◆ **Task statement**: Could you copy each line of the listing below that has the word "cout"?

◆ **Data in this exercise**:
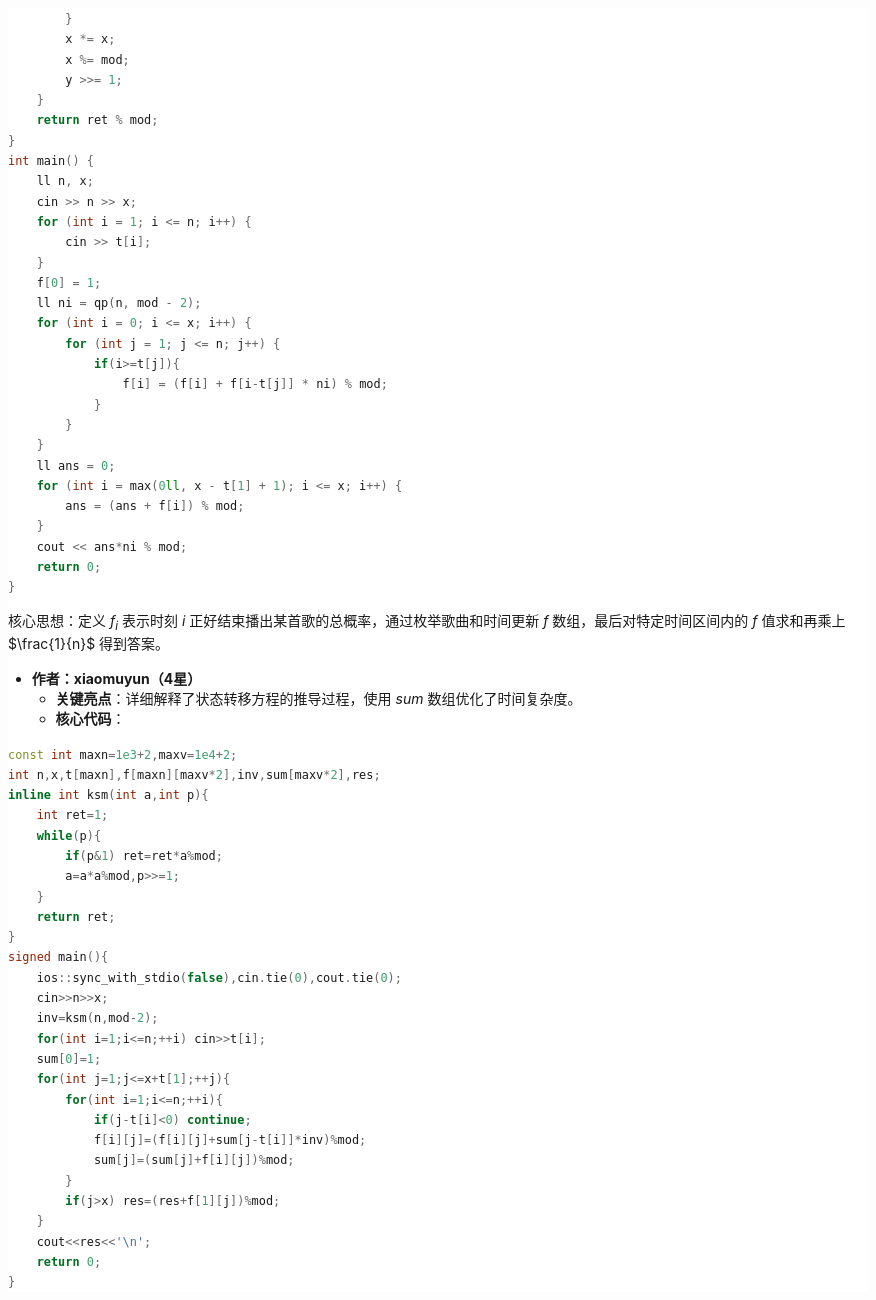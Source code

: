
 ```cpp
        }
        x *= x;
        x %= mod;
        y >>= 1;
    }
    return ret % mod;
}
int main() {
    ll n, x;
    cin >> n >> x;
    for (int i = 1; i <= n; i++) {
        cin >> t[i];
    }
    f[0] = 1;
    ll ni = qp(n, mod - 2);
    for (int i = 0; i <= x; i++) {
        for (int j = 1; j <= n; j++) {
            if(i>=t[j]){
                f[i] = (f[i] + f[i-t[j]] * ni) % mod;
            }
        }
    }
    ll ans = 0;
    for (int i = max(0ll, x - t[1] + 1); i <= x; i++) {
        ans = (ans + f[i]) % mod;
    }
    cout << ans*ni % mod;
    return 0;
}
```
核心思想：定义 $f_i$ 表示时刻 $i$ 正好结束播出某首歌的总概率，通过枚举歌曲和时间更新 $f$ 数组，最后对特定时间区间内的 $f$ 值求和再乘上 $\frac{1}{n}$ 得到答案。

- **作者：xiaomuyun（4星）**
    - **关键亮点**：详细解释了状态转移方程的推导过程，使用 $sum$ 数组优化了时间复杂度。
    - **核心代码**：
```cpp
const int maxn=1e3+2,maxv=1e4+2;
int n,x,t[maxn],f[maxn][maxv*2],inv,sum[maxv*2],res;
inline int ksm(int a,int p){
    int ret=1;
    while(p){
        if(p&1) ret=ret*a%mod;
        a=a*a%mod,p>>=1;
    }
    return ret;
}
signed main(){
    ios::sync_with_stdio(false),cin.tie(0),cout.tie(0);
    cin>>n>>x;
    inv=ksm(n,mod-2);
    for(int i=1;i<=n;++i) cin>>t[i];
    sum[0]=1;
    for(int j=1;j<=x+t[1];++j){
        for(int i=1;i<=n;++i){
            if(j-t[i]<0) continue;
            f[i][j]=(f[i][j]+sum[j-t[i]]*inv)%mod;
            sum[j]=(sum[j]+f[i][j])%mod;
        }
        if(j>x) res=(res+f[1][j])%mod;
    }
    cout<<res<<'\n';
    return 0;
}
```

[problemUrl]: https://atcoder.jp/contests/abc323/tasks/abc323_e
--
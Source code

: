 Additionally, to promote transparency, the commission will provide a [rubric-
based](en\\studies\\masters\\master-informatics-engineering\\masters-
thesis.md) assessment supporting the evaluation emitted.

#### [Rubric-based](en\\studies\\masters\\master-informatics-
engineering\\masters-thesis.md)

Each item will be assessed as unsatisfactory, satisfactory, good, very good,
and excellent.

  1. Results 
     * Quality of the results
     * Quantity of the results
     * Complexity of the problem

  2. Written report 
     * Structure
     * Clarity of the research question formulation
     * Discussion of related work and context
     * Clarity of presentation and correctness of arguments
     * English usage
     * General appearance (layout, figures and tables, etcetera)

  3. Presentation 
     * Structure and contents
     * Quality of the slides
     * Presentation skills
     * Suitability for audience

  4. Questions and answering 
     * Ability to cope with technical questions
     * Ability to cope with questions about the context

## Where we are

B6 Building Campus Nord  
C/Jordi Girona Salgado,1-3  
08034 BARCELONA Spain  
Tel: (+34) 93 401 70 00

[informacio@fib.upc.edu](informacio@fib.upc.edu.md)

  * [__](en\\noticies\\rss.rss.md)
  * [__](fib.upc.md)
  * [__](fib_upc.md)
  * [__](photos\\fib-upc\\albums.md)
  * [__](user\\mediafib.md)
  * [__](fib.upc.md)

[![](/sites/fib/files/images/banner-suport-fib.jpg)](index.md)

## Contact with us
...
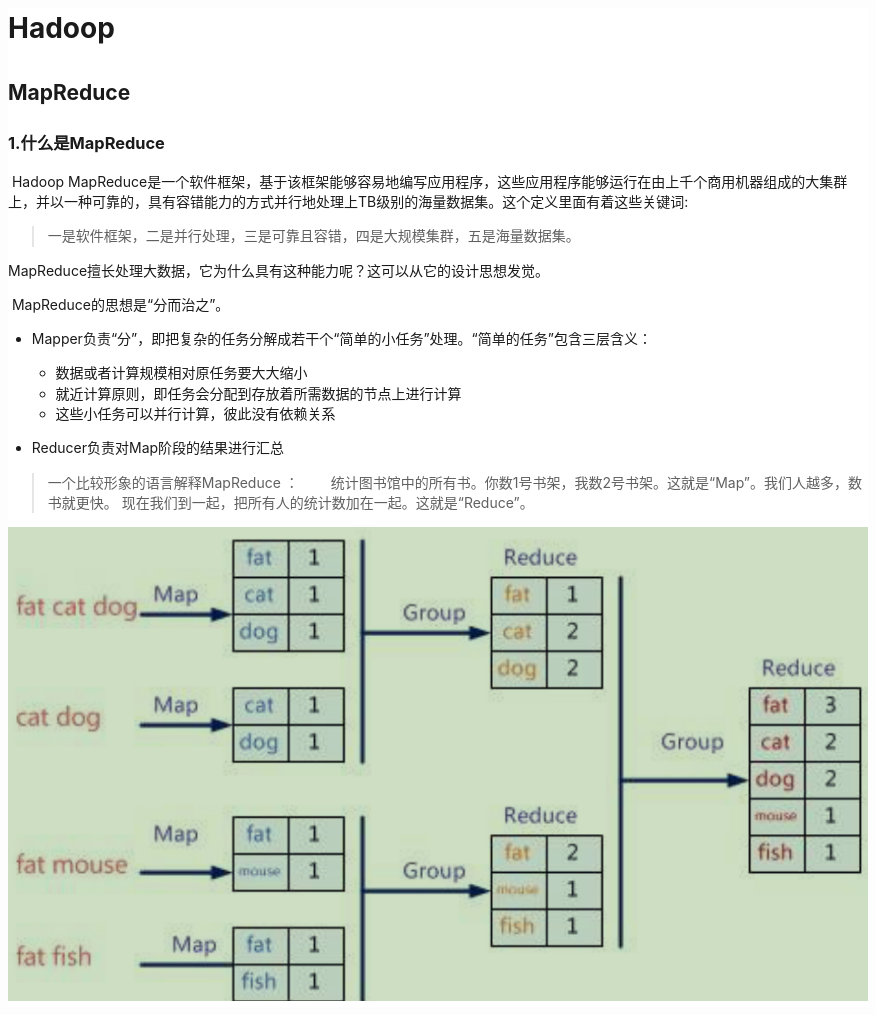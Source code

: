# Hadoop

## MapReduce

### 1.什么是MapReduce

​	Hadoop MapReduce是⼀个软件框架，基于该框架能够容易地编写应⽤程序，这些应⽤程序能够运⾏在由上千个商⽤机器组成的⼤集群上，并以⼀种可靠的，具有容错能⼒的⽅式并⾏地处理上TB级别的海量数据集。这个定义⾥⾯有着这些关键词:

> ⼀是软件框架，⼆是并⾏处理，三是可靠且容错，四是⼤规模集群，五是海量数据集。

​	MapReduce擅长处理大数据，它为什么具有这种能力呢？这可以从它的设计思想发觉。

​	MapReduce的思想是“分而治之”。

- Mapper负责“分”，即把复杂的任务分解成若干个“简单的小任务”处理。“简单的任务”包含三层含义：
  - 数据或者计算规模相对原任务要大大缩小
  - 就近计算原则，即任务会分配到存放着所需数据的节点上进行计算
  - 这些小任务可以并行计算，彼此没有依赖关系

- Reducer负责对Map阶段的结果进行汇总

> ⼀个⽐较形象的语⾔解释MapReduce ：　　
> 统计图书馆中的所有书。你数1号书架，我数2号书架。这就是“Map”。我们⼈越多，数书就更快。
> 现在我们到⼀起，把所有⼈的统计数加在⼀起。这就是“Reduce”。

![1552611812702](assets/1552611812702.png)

◆ **Response box**:
    cout << ans*ni % mod;
    ios::sync_with_stdio(false),cin.tie(0),cout.tie(0);
    cout<<res<<'\n';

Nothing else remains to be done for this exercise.